Highly unlikely. While I've never been all that happy about the center fuel tank explanation... the keeping of a secret ~requires~ that there are only a few people that know that secret. A naval vessel has hundreds of people onboard, and then perhaps hundreds more ashore in the exercise that would all know what happened. Opsec in the Navy is pretty good... but its not that good. Somebody would squawk.
And yet we all know that their "investigation" was a pile of bullsh!t -- which obviously requires complicity on the part of many people. I don't know anybody who believes that nonsense about an "exploding center fuel tank."
George Will looked as if he was going to fall out of his chair. Subject was changed quickly and to my knowledge no one ever called Steph on his statement again.
I don't generally go in for conspiracy threories, and I also doubt that if the Navy had been involved everyone could have successfully kept quiet, unless the nature of the exercise was such that only a few people in command and control were in a position to know what happened with the missile (I don't have anywhere near the knowledge of how these things are done to speculate). Still, Steph's statement should have at least triggered an embarassed "uh...I mean blew up" or something to the effect. That it was quickly passed over and "forgotten" has always stuck me as very suspicious. That, and my understanding that simply hanging out in the sit room is not standard behaviour.
Somehow it just smells very strange, and I would never put anything past Clinton and his team. I suppose we'll never really know for sure unless someone does talk, maybe a deathbed confession or whatever.
I would make a couple of points in response to that:
1. You are assuming that every person -- or even most people -- on a Navy vessel are aware of everything that goes on at any given time. If an accidential shoot-down occurred during what would otherwise be described as "routine" naval exercises involving multiple vessels, and the aircraft was far enough away from the ship that fired the missile that it couldn't be seen clearly, then most crew members on the ship in question wouldn't even know exactly what happened.
2. An incident involving the military and civilian aircraft is not unprecedented. In addition to the well-publicized downing of an Iranian airliner over the Persian Gulf by the USS Vincennes in 1988, there was another intriguing case in the last 25 years that hasn't received much exposure at all.
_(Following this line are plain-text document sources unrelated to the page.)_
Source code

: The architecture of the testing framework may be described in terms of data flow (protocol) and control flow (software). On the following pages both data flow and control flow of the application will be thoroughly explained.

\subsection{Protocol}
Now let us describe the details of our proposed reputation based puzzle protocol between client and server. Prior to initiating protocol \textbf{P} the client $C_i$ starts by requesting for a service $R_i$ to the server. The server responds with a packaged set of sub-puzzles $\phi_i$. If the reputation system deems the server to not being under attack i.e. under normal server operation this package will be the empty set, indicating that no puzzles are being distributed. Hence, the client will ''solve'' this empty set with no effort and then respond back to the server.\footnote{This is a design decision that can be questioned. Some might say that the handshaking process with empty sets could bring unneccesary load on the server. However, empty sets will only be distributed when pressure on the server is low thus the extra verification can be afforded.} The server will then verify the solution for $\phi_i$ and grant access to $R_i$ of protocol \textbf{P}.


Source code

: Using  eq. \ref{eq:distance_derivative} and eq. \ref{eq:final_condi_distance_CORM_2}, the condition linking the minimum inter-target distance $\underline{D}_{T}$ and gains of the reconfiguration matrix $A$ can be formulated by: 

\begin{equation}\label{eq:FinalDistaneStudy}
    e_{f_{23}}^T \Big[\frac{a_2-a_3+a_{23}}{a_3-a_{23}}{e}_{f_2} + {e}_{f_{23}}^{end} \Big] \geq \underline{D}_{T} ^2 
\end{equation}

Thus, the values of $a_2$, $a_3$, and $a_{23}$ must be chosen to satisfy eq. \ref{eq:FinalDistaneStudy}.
An Italian DC-9 crashed in the Tyrrhenian Sea off the coast of Italy in 1980 under very mysterious circumstances, killing all 81 passengers and crew members. The formal investigation of that incident never really identified a cause, and the circumstances surrounding the investigation generated a lot of suspicion almost immediately. Information from the voice and data recorder was never made public, and data from air traffic control was conveniently "lost" during the investigation.
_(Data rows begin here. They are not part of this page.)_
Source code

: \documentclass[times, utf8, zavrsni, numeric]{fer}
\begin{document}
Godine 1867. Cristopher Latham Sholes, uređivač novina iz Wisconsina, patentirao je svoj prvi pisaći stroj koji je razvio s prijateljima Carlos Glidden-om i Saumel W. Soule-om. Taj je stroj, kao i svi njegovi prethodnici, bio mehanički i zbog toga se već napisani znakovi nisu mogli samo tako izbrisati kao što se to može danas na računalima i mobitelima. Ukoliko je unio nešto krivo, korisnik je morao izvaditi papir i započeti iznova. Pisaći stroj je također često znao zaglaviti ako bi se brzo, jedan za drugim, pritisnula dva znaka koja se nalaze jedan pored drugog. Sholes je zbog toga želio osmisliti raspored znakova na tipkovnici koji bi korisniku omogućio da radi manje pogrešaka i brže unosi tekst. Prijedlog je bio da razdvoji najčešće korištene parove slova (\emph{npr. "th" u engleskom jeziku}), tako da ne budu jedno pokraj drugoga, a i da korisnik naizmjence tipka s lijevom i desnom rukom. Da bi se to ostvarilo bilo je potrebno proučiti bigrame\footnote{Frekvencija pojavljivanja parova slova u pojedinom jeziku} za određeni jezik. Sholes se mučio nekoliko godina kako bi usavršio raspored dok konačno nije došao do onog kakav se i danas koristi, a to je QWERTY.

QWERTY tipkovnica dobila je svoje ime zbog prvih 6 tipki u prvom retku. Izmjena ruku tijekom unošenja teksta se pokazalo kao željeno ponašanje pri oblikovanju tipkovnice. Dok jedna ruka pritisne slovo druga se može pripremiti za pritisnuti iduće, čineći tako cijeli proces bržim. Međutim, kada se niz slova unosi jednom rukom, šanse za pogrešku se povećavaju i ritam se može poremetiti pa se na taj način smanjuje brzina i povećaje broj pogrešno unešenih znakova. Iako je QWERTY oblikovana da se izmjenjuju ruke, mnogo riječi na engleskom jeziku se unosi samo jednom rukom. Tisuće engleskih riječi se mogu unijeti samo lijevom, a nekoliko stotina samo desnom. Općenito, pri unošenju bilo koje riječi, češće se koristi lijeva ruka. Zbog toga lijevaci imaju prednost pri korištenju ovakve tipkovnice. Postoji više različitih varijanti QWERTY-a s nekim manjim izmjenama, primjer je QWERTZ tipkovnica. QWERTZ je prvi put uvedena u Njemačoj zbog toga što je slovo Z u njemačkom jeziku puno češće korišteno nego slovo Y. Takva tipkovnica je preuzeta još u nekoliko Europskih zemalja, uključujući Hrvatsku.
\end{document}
The case was never truly resolved, but by 1996 -- seventeen years later -- it was pretty much accepted in Italy that the aircraft had been accidentally shot down during an incident involving a Libyan fighter jet and military aircraft from one or more NATO countries. The secrecy surrounding the case was sufficient evidence in and of itself for this kind of speculation, and what made the whole thing particularly sensitive from Italy's standpoint was that the involvement of other NATO countries (naval vessels and aircraft from France and the U.S. were apparently involved to some degree or another) added an element of jurisdictional confusion that would not otherwise have been present.